China's Wealthy Happily Snapping Up Greek Golden Visas

The National Herald Archive

Photo: AP/EU

ATHENS- Home for Chinese investor Jiang Rungong and his family is now Greece, has been for three years and looks like they might be there to stay, courtesy of the so-called Golden Visa program that lets rich foreigners buy residency permits that come with European Union passports while many Greeks in the Diaspora have to wait two years or more to get theirs – if they ever do.

“We chose Greece because of its cultural heritage, its history, the democracy, the freedom. We really like its atmosphere," Jiang told Agence France-Presse in a feature on the program that has been lauded by the government but blistered by critics who said it tilts toward the wealthy and people with no connection to the country, who bought their way in.

None that bothers him or his family. "Since we got the visa, we've travelled to many European countries. And every time we come back to Greece – the moment we set foot in the airport, we feel like it's home,” he said.

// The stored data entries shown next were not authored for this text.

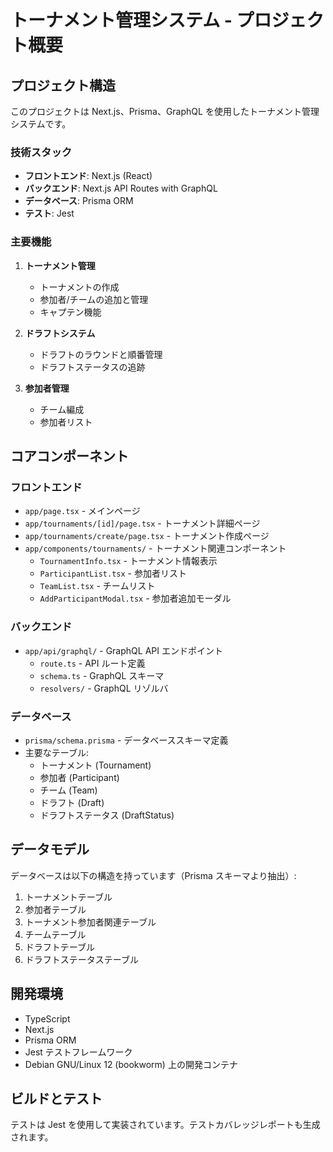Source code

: # トーナメント管理システム - プロジェクト概要

## プロジェクト構造

このプロジェクトは Next.js、Prisma、GraphQL を使用したトーナメント管理システムです。

### 技術スタック

- **フロントエンド**: Next.js (React)
- **バックエンド**: Next.js API Routes with GraphQL
- **データベース**: Prisma ORM
- **テスト**: Jest

### 主要機能

1. **トーナメント管理**

   - トーナメントの作成
   - 参加者/チームの追加と管理
   - キャプテン機能

2. **ドラフトシステム**

   - ドラフトのラウンドと順番管理
   - ドラフトステータスの追跡

3. **参加者管理**
   - チーム編成
   - 参加者リスト

## コアコンポーネント

### フロントエンド

- `app/page.tsx` - メインページ
- `app/tournaments/[id]/page.tsx` - トーナメント詳細ページ
- `app/tournaments/create/page.tsx` - トーナメント作成ページ
- `app/components/tournaments/` - トーナメント関連コンポーネント
  - `TournamentInfo.tsx` - トーナメント情報表示
  - `ParticipantList.tsx` - 参加者リスト
  - `TeamList.tsx` - チームリスト
  - `AddParticipantModal.tsx` - 参加者追加モーダル

### バックエンド

- `app/api/graphql/` - GraphQL API エンドポイント
  - `route.ts` - API ルート定義
  - `schema.ts` - GraphQL スキーマ
  - `resolvers/` - GraphQL リゾルバ

### データベース

- `prisma/schema.prisma` - データベーススキーマ定義
- 主要なテーブル:
  - トーナメント (Tournament)
  - 参加者 (Participant)
  - チーム (Team)
  - ドラフト (Draft)
  - ドラフトステータス (DraftStatus)

## データモデル

データベースは以下の構造を持っています（Prisma スキーマより抽出）:

1. トーナメントテーブル
2. 参加者テーブル
3. トーナメント参加者関連テーブル
4. チームテーブル
5. ドラフトテーブル
6. ドラフトステータステーブル

## 開発環境

- TypeScript
- Next.js
- Prisma ORM
- Jest テストフレームワーク
- Debian GNU/Linux 12 (bookworm) 上の開発コンテナ

## ビルドとテスト

テストは Jest を使用して実装されています。テストカバレッジレポートも生成されます。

It used to be Shanghai before the 52-year-old and his wife and son jumped at the chance to live in Greece with just about all the benefits of real citizenship – which the new New Democracy said it wants to offer outright to the rich from other countries.

His 18-year-old son, Jiang Semniao, managed to learn Greek in just two years, is attending a Greek public school, and dreams of becoming a Greek citizen not just a permanent resident, a kind of Green Card for people who aren’t citizens but want to live in the country.

Under the arrangement, non-EU citizens are given the permit in return for investing at least 250,000 euros ($275,520) in Greek real estate but reports have emerged that some of China’s wealthy are scooping up properties on the cheap with prices depressed by a 9 ½-year-long austerity crisis and turning them into short-term rentals under platforms such as Airbnb, getting even richer off their investment, driving up rents and driving out residents from neighborhoods.

Greece is not the only European country to operate such a scheme.

It’s not just the Chinese, but Russians and others with money to flaunt are buying in: the number of residence permits issued to non-EU citizens is up by 46 percent in 2018, the report on the program said, with about 5,300 issued since it began in 2013, some 3400 to Chinese buyers.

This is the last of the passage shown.